MATERIAL FOR THE TASK:
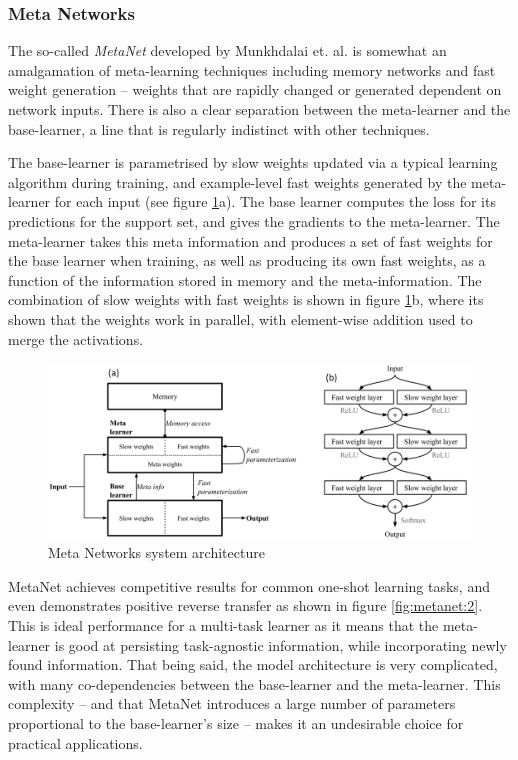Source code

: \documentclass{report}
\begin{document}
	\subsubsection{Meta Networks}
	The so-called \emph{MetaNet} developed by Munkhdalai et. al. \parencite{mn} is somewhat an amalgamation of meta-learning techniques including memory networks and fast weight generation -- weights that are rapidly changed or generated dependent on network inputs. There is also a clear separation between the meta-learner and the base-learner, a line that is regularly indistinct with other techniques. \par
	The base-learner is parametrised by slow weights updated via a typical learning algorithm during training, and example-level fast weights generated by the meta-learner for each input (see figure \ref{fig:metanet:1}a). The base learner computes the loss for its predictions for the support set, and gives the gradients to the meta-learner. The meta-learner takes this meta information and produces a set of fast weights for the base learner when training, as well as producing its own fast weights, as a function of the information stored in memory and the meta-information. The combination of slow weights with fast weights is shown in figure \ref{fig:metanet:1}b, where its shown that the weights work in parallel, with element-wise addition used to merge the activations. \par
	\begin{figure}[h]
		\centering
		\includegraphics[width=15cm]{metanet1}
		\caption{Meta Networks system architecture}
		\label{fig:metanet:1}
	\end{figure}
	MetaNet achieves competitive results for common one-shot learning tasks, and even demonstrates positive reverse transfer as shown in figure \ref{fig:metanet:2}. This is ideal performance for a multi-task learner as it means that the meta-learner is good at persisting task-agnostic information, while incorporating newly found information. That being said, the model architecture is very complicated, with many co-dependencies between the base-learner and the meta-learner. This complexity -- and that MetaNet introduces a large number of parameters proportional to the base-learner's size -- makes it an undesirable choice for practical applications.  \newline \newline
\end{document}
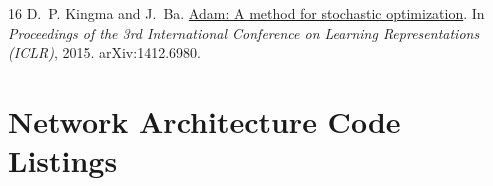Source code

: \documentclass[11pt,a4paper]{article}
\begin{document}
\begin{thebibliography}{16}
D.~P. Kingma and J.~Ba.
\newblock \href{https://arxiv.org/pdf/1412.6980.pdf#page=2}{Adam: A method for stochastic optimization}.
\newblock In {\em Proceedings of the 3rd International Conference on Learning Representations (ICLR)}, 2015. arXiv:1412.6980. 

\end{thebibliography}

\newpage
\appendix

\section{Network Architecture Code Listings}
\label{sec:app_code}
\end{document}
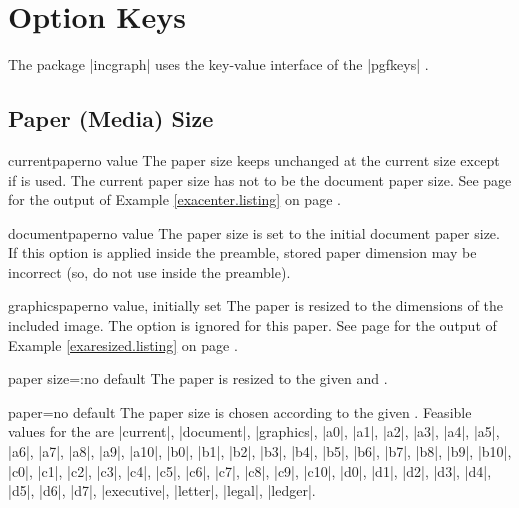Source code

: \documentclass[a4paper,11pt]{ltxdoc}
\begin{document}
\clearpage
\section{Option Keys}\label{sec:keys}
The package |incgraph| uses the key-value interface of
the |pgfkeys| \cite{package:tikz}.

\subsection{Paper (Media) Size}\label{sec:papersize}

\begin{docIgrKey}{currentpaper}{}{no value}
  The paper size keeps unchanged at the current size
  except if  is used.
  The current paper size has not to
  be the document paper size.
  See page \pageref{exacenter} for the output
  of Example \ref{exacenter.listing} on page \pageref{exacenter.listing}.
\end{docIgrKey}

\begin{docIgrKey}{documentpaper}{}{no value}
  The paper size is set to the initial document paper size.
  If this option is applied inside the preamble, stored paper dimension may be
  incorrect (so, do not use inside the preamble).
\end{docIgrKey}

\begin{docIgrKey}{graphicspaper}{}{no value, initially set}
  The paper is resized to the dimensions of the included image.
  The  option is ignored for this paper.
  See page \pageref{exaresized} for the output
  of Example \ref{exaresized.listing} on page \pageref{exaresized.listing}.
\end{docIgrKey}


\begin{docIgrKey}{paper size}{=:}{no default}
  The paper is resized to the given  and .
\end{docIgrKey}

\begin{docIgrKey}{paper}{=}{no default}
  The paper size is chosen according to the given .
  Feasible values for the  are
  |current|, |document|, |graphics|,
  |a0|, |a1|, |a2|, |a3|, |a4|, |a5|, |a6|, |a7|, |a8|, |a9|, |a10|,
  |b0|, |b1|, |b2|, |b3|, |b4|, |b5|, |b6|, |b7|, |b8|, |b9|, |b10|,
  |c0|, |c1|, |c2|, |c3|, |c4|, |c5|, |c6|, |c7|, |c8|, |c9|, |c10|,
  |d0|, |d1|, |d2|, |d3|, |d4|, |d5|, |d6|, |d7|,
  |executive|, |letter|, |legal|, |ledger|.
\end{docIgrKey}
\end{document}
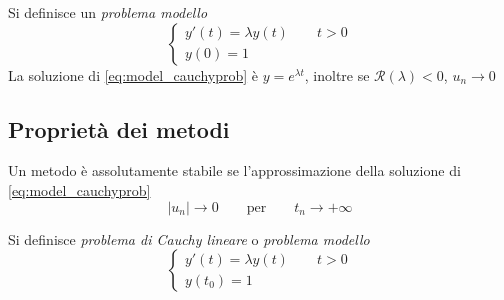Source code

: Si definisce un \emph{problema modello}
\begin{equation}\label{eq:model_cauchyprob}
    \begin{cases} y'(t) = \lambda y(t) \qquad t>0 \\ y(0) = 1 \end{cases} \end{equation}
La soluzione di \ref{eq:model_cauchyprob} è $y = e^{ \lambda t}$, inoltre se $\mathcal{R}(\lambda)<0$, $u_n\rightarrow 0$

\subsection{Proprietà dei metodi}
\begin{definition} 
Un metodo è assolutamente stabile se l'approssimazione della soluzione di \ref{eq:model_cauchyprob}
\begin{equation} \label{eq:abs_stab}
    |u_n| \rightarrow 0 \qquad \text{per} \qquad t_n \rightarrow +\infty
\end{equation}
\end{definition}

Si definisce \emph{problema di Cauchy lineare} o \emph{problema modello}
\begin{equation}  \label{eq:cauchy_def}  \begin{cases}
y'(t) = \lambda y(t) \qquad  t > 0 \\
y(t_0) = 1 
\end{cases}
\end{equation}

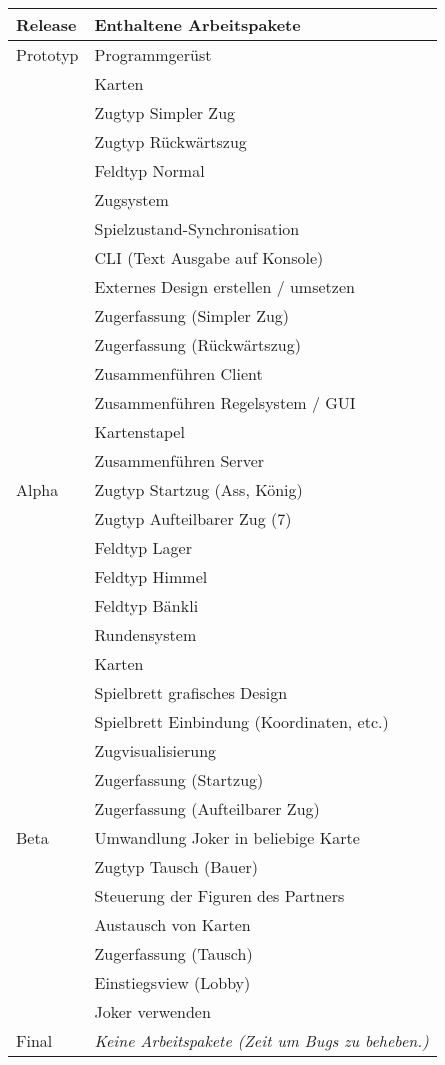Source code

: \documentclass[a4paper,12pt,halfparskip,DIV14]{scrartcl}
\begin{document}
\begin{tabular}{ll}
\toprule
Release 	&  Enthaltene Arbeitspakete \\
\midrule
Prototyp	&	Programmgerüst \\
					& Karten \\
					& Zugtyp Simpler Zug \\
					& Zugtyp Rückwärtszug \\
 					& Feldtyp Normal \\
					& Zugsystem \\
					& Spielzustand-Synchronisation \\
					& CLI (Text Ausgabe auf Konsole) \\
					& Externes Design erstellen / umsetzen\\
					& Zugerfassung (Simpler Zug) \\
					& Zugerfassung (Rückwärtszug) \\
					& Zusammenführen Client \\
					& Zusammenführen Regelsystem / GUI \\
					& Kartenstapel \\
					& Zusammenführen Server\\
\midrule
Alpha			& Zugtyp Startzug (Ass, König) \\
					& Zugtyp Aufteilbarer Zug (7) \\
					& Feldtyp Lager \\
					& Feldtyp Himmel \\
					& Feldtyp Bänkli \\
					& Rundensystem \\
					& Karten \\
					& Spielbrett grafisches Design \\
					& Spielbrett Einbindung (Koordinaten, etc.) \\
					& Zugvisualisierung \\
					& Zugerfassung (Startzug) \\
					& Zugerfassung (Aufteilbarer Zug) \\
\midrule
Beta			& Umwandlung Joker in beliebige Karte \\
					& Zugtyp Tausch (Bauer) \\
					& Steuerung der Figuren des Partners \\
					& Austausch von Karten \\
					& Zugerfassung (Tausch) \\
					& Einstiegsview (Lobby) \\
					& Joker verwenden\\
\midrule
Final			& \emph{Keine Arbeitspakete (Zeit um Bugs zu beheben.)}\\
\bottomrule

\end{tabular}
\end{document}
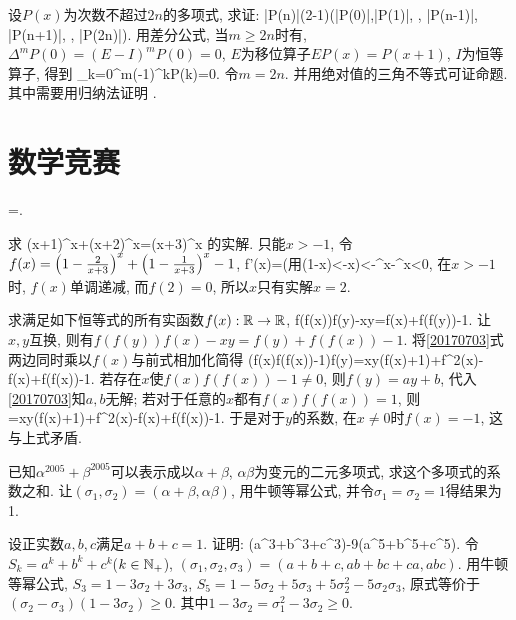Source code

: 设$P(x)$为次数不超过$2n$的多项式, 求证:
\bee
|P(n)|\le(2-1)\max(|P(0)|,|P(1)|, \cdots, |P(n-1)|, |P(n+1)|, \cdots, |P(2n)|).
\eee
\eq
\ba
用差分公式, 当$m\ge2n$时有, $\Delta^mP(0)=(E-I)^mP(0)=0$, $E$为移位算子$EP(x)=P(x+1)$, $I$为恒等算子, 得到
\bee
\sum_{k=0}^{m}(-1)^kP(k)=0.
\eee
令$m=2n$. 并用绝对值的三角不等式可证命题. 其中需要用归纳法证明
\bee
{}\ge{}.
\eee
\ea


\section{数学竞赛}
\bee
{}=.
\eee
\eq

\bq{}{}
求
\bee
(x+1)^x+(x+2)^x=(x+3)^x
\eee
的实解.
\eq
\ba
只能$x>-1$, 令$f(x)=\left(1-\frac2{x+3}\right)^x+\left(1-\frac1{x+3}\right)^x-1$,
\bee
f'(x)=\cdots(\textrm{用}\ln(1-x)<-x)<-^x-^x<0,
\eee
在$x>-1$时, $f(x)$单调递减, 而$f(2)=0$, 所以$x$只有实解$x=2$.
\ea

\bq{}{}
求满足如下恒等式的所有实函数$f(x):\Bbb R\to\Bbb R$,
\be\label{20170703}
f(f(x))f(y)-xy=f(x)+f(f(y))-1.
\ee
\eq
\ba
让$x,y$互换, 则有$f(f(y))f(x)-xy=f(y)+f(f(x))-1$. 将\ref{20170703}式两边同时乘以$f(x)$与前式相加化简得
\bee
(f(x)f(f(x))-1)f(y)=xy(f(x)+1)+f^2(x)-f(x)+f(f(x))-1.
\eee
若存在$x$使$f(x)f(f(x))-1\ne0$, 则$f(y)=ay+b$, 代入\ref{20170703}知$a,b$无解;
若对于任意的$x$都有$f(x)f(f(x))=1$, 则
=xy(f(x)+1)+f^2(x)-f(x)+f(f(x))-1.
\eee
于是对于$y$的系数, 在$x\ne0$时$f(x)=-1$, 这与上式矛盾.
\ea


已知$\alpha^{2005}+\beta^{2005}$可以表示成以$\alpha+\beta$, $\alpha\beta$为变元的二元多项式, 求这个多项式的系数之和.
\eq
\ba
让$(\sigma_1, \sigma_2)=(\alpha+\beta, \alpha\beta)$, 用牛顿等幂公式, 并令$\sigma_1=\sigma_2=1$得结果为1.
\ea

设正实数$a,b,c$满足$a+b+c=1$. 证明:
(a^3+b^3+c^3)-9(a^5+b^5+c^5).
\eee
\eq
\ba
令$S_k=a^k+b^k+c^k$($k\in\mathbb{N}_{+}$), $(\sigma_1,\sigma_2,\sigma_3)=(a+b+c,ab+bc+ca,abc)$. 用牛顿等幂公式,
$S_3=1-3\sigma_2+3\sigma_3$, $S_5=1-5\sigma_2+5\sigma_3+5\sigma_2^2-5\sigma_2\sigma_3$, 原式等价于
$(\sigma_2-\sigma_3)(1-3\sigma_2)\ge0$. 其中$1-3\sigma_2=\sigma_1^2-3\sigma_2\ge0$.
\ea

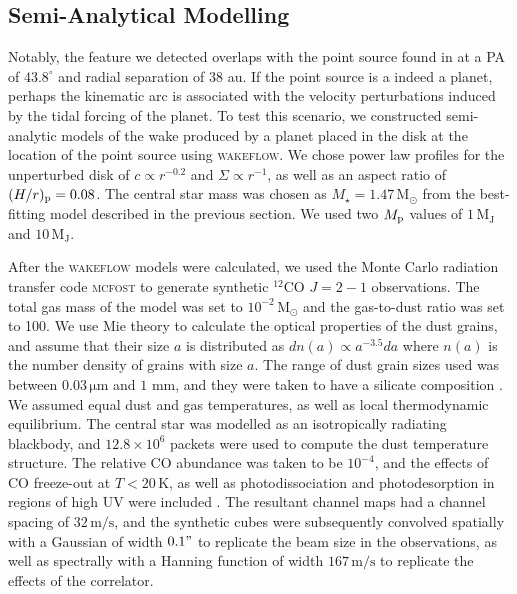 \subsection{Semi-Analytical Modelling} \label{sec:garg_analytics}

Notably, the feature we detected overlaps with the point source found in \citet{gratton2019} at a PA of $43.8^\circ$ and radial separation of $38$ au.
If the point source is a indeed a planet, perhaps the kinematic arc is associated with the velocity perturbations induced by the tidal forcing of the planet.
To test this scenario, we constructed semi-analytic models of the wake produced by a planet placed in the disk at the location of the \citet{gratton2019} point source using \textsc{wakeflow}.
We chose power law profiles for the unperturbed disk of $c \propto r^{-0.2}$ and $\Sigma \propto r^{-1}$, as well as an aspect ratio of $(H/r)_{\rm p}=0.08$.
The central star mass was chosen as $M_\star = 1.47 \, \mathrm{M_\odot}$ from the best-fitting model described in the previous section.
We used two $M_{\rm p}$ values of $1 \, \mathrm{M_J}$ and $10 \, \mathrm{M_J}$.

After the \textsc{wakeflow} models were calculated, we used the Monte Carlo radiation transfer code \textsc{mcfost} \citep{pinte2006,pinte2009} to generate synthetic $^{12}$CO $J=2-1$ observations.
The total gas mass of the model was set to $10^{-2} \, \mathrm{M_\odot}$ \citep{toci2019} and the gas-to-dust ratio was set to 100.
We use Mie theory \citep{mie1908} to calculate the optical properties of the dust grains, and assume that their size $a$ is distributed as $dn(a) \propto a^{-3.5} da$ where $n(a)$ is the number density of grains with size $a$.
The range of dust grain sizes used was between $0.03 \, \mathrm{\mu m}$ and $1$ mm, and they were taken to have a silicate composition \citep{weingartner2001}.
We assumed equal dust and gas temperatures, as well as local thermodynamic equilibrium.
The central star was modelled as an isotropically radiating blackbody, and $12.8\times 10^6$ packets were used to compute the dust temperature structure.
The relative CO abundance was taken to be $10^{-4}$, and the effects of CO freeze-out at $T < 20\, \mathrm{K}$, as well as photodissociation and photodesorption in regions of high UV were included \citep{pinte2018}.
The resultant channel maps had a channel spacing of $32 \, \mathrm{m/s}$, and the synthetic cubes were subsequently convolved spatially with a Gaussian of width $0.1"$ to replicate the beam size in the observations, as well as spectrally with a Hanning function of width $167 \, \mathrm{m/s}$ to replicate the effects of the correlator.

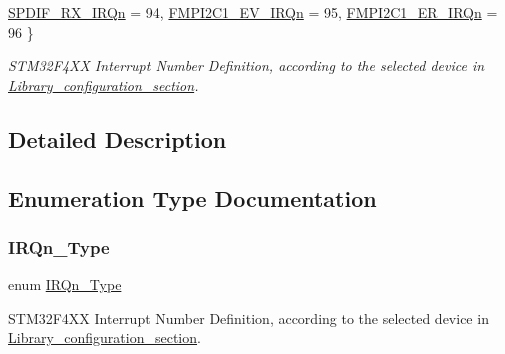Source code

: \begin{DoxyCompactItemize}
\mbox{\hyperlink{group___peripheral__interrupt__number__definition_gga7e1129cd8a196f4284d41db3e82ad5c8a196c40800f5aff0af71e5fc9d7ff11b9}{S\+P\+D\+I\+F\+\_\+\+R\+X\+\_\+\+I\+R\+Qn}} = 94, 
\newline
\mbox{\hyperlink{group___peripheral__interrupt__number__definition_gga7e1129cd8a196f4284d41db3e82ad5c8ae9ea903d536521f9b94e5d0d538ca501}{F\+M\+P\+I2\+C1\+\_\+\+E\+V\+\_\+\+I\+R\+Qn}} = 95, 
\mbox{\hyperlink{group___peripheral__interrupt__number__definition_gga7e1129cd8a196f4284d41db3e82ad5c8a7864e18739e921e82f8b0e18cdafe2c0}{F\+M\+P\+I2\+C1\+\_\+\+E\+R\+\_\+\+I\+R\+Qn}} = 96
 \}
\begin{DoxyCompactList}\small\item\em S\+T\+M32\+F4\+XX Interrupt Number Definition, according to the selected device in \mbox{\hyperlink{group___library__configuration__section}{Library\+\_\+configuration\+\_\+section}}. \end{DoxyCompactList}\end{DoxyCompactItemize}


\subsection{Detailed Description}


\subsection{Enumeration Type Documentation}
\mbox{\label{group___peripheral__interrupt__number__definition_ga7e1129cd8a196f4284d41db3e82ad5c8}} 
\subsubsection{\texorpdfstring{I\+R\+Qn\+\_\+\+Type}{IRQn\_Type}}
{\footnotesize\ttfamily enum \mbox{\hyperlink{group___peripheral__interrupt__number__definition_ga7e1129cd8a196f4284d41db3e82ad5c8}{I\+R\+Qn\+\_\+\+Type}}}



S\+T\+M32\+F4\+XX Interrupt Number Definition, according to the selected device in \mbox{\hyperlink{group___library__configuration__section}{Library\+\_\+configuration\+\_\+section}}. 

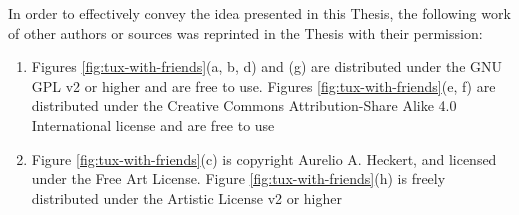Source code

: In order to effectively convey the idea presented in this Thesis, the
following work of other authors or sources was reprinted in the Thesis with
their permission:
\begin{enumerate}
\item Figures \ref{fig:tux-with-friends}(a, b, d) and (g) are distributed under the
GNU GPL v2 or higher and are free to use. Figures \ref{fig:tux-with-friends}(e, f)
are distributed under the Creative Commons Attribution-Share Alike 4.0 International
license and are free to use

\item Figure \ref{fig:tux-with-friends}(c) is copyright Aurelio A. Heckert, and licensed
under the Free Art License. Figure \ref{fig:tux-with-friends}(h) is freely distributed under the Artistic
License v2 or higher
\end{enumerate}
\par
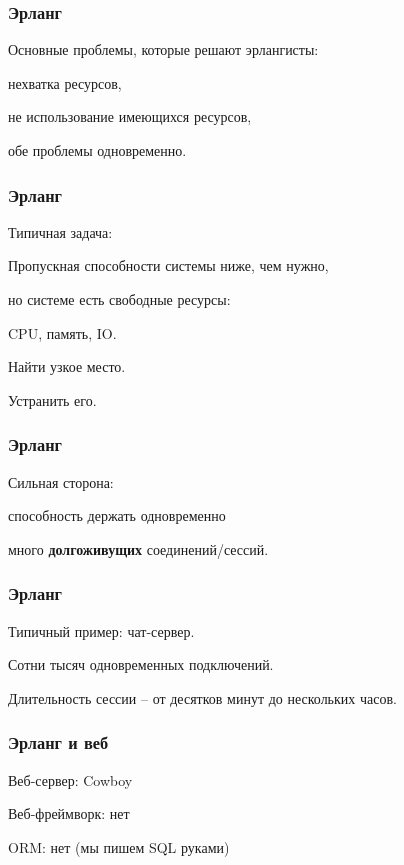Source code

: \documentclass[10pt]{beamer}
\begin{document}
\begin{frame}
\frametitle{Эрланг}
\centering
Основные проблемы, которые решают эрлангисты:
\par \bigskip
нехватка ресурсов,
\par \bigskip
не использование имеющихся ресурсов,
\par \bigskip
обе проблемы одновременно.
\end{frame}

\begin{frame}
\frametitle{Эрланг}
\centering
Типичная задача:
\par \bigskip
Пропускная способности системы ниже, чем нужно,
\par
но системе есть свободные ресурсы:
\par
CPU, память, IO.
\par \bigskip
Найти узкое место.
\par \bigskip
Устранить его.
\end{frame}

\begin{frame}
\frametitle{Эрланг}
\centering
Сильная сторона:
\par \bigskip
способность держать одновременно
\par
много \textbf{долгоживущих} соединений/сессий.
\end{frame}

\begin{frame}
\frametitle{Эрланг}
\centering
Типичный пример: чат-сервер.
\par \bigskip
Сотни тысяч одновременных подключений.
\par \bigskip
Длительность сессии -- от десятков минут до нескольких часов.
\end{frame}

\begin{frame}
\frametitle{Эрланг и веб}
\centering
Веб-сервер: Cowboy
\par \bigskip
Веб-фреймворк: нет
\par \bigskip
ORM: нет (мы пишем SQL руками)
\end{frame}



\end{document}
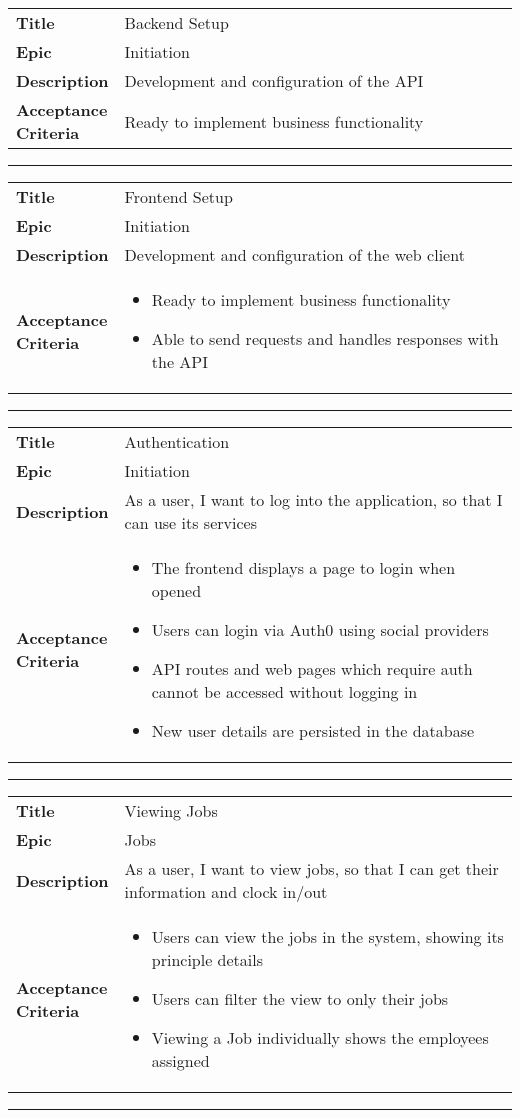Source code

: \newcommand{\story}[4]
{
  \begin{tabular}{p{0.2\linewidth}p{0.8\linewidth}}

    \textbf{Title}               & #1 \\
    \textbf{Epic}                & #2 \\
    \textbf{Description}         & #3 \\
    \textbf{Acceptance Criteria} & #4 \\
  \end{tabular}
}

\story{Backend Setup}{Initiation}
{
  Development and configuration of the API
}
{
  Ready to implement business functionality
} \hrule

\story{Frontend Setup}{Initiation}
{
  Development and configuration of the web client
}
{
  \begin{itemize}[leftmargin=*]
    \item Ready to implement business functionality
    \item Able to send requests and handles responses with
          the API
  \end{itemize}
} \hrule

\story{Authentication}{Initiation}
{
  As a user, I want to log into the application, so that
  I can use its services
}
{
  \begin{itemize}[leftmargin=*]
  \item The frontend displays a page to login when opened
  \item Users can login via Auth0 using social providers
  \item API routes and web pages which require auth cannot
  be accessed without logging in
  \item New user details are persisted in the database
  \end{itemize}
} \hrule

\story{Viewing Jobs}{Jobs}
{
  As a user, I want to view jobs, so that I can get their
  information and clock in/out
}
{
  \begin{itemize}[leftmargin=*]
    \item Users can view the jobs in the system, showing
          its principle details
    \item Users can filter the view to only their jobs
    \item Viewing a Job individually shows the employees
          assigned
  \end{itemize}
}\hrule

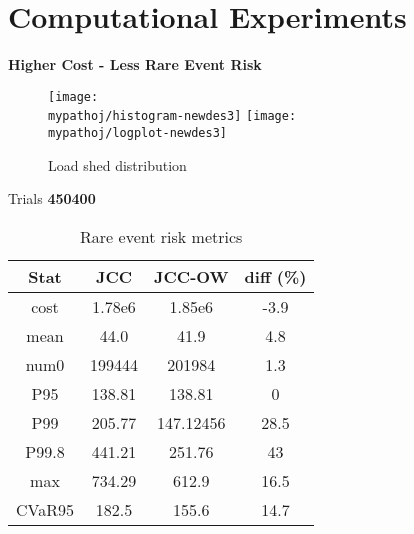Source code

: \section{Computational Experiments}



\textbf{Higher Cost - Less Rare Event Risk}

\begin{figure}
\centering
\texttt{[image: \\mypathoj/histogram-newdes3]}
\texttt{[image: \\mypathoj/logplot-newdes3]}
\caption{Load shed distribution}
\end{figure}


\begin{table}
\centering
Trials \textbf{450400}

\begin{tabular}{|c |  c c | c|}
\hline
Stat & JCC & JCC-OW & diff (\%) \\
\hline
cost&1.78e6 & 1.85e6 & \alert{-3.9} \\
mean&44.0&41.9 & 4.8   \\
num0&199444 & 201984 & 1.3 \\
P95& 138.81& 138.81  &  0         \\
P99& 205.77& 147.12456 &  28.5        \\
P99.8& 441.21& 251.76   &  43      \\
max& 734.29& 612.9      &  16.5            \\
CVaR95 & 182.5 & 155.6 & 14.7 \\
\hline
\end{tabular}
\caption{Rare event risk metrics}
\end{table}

DESCRIPTION OF THE TASK: Every line above that includes the string "thebibliography" needs to be copied.

ANSWER BELOW:
\begin{thebibliography}{16}
\end{thebibliography}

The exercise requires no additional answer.